▶ DATASET ENTRIES:
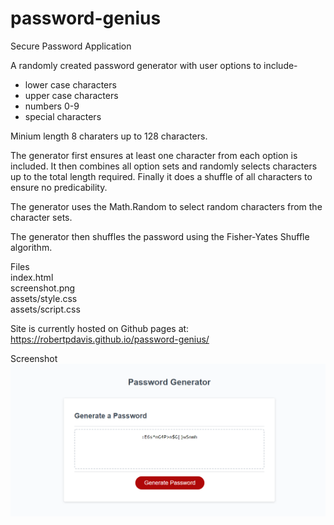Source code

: # password-genius

Secure Password Application

A randomly created password generator with user options to include-
* lower case characters
* upper case characters
* numbers 0-9
* special characters

Minium length 8 charaters up to 128 characters.

The generator first ensures at least one character from each option is included.
It then combines all option sets and randomly selects characters up to the total length required.
Finally it does a shuffle of all characters to ensure no predicability.

The generator uses the Math.Random to select random characters from the character sets.

The generator then shuffles the password using the Fisher-Yates Shuffle algorithm.

Files <br>
index.html <br>
screenshot.png <br>
assets/style.css <br>
assets/script.css <br>

Site is currently hosted on Github pages at: https://robertpdavis.github.io/password-genius/

Screenshot
![Webpage screenshot](https://github.com/robertpdavis/password-genius/blob/main/screenshot.png "Screenshot of webpage")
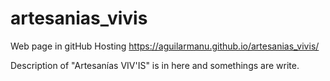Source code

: # artesanias_vivis 

Web page in gitHub Hosting
https://aguilarmanu.github.io/artesanias_vivis/

Description of "Artesanías VIV'IS" is in here and somethings are write.
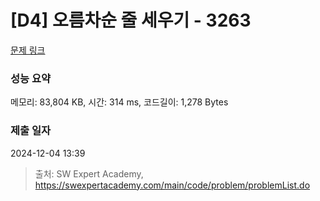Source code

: # [D4] 오름차순 줄 세우기 - 3263 

[문제 링크](https://swexpertacademy.com/main/code/problem/problemDetail.do?contestProbId=AWBC_hNKd_IDFAWr) 

### 성능 요약

메모리: 83,804 KB, 시간: 314 ms, 코드길이: 1,278 Bytes

### 제출 일자

2024-12-04 13:39



> 출처: SW Expert Academy, https://swexpertacademy.com/main/code/problem/problemList.do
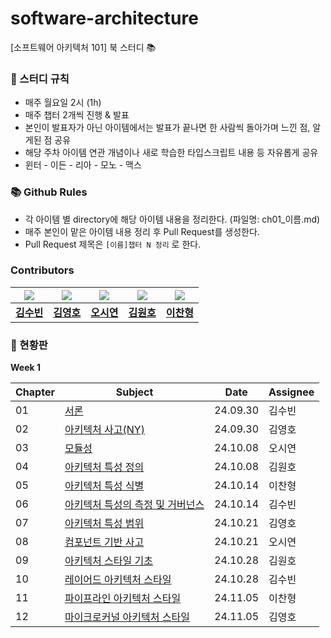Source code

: # software-architecture
[소프트웨어 아키텍처 101] 북 스터디 📚

### 📝 스터디 규칙

- 매주 월요일 2시 (1h)
- 매주 챕터 2개씩 진행 & 발표
- 본인이 발표자가 아닌 아이템에서는 발표가 끝나면 한 사람씩 돌아가며 느낀 점, 알게된 점 공유
- 해당 주차 아이템 연관 개념이나 새로 학습한 타입스크립트 내용 등 자유롭게 공유
- 윈터 - 이든 - 리아 - 모노 - 맥스

### 📚 Github Rules

- 각 아이템 별 directory에 해당 아이템 내용을 정리한다. (파일명: ch01_이름.md)
- 매주 본인이 맡은 아이템 내용 정리 후 Pull Request를 생성한다.
- Pull Request 제목은 `[이름]챕터 N 정리` 로 한다.

### Contributors

| <img src="https://avatars.githubusercontent.com/u/57705512?v=4" /> | <img src="https://avatars.githubusercontent.com/u/61740850?v=4" /> | <img src="https://avatars.githubusercontent.com/u/47052172?v=4" /> | <img src="https://avatars.githubusercontent.com/u/5876149?v=4" /> | <img src="https://avatars.githubusercontent.com/u/71697577?v=4" /> |
| --- | --- | --- | --- | --- |
| **[김수빈](https://github.com/MOBUMIN)** | **[김영호](https://github.com/JadenKim-dev)** |  **[오시연](https://github.com/osiyeon)** | **[김원호](https://github.com/gitdog01)** | **[이찬형](https://github.com/LEECHANHYUNG)** |

### 🚩 현황판

**Week 1**

| Chapter | Subject | Date | Assignee |
| --- | --- | --- | --- |
| 01 | [서론](https://github.com/danmooozi/software-architecture/blob/main/ch01_%EC%84%9C%EB%A1%A0/ch01_wynter.md) | 24.09.30 | 김수빈 |
| 02 | [아키텍처 사고(NY)](https://github.com/danmooozi/software-architecture/blob/main/ch02_%EC%95%84%ED%82%A4%ED%85%8D%EC%B2%98_%EC%82%AC%EA%B3%A0(NY)/ch02_eden.md) | 24.09.30 | 김영호 |
| 03 | [모듈성](https://github.com/danmooozi/software-architecture/blob/main/ch03_모듈성/ch03_lia.md) | 24.10.08 | 오시연 |
| 04 | [아키텍처 특성 정의](https://github.com/danmooozi/software-architecture/blob/main/ch04_아키텍처_특성_정의/ch04_mono.md) | 24.10.08 | 김원호 |
| 05 | [아키텍처 특성 식별](https://github.com/danmooozi/software-architecture/blob/main/ch05_아키텍처_특성_식별/ch05_max.md) | 24.10.14 | 이찬형 |
| 06 | [아키텍처 특성의 측정 및 거버넌스](https://github.com/danmooozi/software-architecture/blob/main/ch06_아키텍처_특성의_측정_및_거버넌스/ch06_wynter.md) | 24.10.14 | 김수빈 |
| 07 | [아키텍처 특성 범위](https://github.com/danmooozi/software-architecture/blob/main/ch07_아키텍처_특성_범위/ch07_eden.md) | 24.10.21 | 김영호 |
| 08 | [컴포넌트 기반 사고](https://github.com/danmooozi/software-architecture/blob/main/ch08_컴포넌트_기반_사고/ch08_lia.md) | 24.10.21 | 오시연 |
| 09 | [아키텍처 스타일 기초](https://github.com/danmooozi/software-architecture/blob/main/ch09_아키텍처_스타일_기초/ch09_mono.md) | 24.10.28 | 김원호 |
| 10 | [레이어드 아키텍처 스타일](https://github.com/danmooozi/software-architecture/blob/main/ch10_레이어드_아키텍처_스타일/ch10_wynter.md) | 24.10.28 | 김수빈 |
| 11 | [파이프라인 아키텍처 스타일](https://github.com/danmooozi/software-architecture/blob/main/ch11_파이프라인_아키텍처_스타일/ch11_max.md) | 24.11.05 | 이찬형 |
| 12 | [마이크로커널 아키텍처 스타일](https://github.com/danmooozi/software-architecture/blob/main/ch12_마이크로커널_아키텍처_스타일/ch12_eden.md) | 24.11.05 | 김영호 |
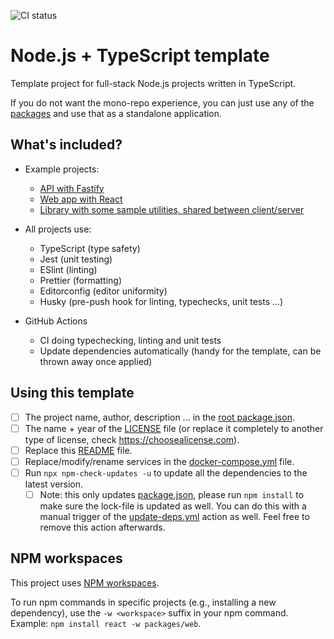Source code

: ![CI status](https://github.com/BenjaVR/node-typescript-template/actions/workflows/ci.yml/badge.svg)

# Node.js + TypeScript template

Template project for full-stack Node.js projects written in TypeScript.

If you do not want the mono-repo experience, you can just use any of the [packages](./packages) and
use that as a standalone application.

## What's included?

- Example projects:
  - [API with Fastify](packages/server)
  - [Web app with React](packages/web)
  - [Library with some sample utilities, shared between client/server](packages/lib)

- All projects use:
  - TypeScript (type safety)
  - Jest (unit testing)
  - ESlint (linting)
  - Prettier (formatting)
  - Editorconfig (editor uniformity)
  - Husky (pre-push hook for linting, typechecks, unit tests ...)

- GitHub Actions
  - CI doing typechecking, linting and unit tests
  - Update dependencies automatically (handy for the template, can be thrown away once applied)

## Using this template

- [ ] The project name, author, description ... in the [root package.json](./package.json).
- [ ] The name + year of the [LICENSE](./LICENSE.md) file (or replace it completely to another type
  of license, check https://choosealicense.com).
- [ ] Replace this [README](./README.md) file.
- [ ] Replace/modify/rename services in the [docker-compose.yml](./docker-compose.yml) file.
- [ ] Run `npx npm-check-updates -u` to update all the dependencies to the latest version.
  - [ ] Note: this only updates [package.json](./package.json), please run `npm install`
    to make sure the lock-file is updated as well. You can do this with a manual trigger of
    the [update-deps.yml](./.github/workflows/update-deps.yml) action as well. Feel free to remove
    this action afterwards.

## NPM workspaces

This project uses [NPM workspaces](https://docs.npmjs.com/cli/v8/using-npm/workspaces).

To run npm commands in specific projects (e.g., installing a new dependency), use
the `-w <workspace>` suffix in your npm command. Example: `npm install react -w packages/web`.
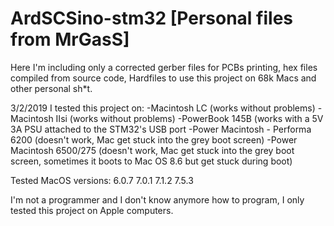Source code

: # ArdSCSino-stm32 [Personal files from MrGasS]

Here I'm including only a corrected gerber files for PCBs printing, hex files compiled from source code, Hardfiles to use this project on 68k Macs and other personal sh*t.

3/2/2019
I tested this project on:
-Macintosh LC (works without problems)
-Macintosh IIsi (works without problems)
-PowerBook 145B (works with a 5V 3A PSU attached to the STM32's USB port
-Power Macintosh - Performa 6200 (doesn't work, Mac get stuck into the grey boot screen)
-Power Macintosh 6500/275 (doesn't work, Mac get stuck into the grey boot screen, sometimes it boots to Mac OS 8.6 but get stuck during boot)

Tested MacOS versions:
6.0.7
7.0.1
7.1.2
7.5.3

I'm not a programmer and I don't know anymore how to program, I only tested this project on Apple computers.
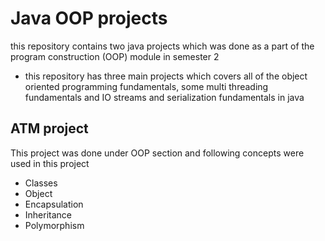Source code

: # Java OOP projects

this repository contains two java projects which was done as a part of the program construction (OOP) module in semester 2

- this repository has three main projects which covers all of the object oriented programming fundamentals, some multi threading fundamentals and IO streams and serialization fundamentals in java

## ATM project

This project was done under OOP section and following concepts were used in this project
- Classes
- Object
- Encapsulation
- Inheritance
- Polymorphism

  
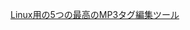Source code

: [Linux用の5つの最高のMP3タグ編集ツール](https://genuine-lamps.com/ja/linux/4582-the-5-best-mp3-tag-editing-tools-for-linux.html)

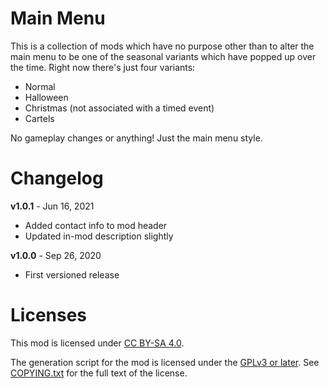 Main Menu
=========

This is a collection of mods which have no purpose other than to alter the
main menu to be one of the seasonal variants which have popped up over the
time.  Right now there's just four variants:

* Normal
* Halloween
* Christmas (not associated with a timed event)
* Cartels

No gameplay changes or anything!  Just the main menu style.

Changelog
=========

**v1.0.1** - Jun 16, 2021
 * Added contact info to mod header
 * Updated in-mod description slightly

**v1.0.0** - Sep 26, 2020
 * First versioned release
 
Licenses
========

This mod is licensed under [CC BY-SA 4.0](https://creativecommons.org/licenses/by-sa/4.0/).

The generation script for the mod is licensed under the
[GPLv3 or later](https://www.gnu.org/licenses/quick-guide-gplv3.html).
See [COPYING.txt](../../COPYING.txt) for the full text of the license.

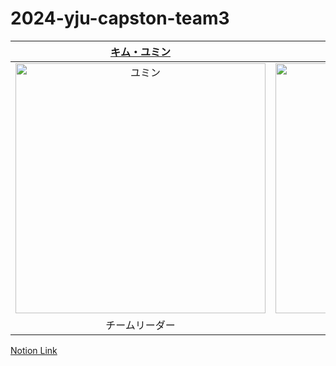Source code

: # 2024-yju-capston-team3

|                                         [キム・ユミン](https://github.com/yuminn-k)                                          |                                         [キム・ボムチャン](https://github.com/Regulus0811)                                          |                                         [パク・ジョンミン](https://github.com/dorimu0)                                          |                                         [カン・ジュウォン](https://github.com/Z00One)                                    |                                         [ソク・ジンソク](https://github.com/Lainari)                                          
| :--------------------------------------------------------------------------------------: | :--------------------------------------------------------------------------------------: | :--------------------------------------------------------------------------------------: | :-------------------------------------------------------------------------------------: | :-------------------------------------------------------------------------------------: |
| <img src="https://avatars.githubusercontent.com/u/55650732?v=4" width=400px alt="ユミン"/> | <img src="https://avatars.githubusercontent.com/u/121006576?v=4" width=400px alt="ボクチャン"> | <img src="https://avatars.githubusercontent.com/u/121004915?v=4" width=400px alt="ジョンミン"/> | <img src="https://avatars.githubusercontent.com/u/102473964?v=4" width=400px alt="ジュウォン"/> | <img src="https://avatars.githubusercontent.com/u/108247620?v=4" width=400px alt="ジンソク"/> | 
|                       チームリーダー                        |                            フロントエンド                            |                            フロントエンド                            |                          バックエンド                            |                            アプリケーション                            

[Notion Link](https://yuminn-k.notion.site/Notion-25484dca19294ff8ba2ffc24e5548e8c?pvs=4)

▶ EXERCISE DESCRIPTION:
Retype exactly the lines above, from the one with "files from MrGasS]" through the one with "-Power Macintosh - Performa", inclusive.

▶ RESULT:
: # ArdSCSino-stm32 [Personal files from MrGasS]

Here I'm including only a corrected gerber files for PCBs printing, hex files compiled from source code, Hardfiles to use this project on 68k Macs and other personal sh*t.

3/2/2019
I tested this project on:
-Macintosh LC (works without problems)
-Macintosh IIsi (works without problems)
-PowerBook 145B (works with a 5V 3A PSU attached to the STM32's USB port
-Power Macintosh - Performa 6200 (doesn't work, Mac get stuck into the grey boot screen)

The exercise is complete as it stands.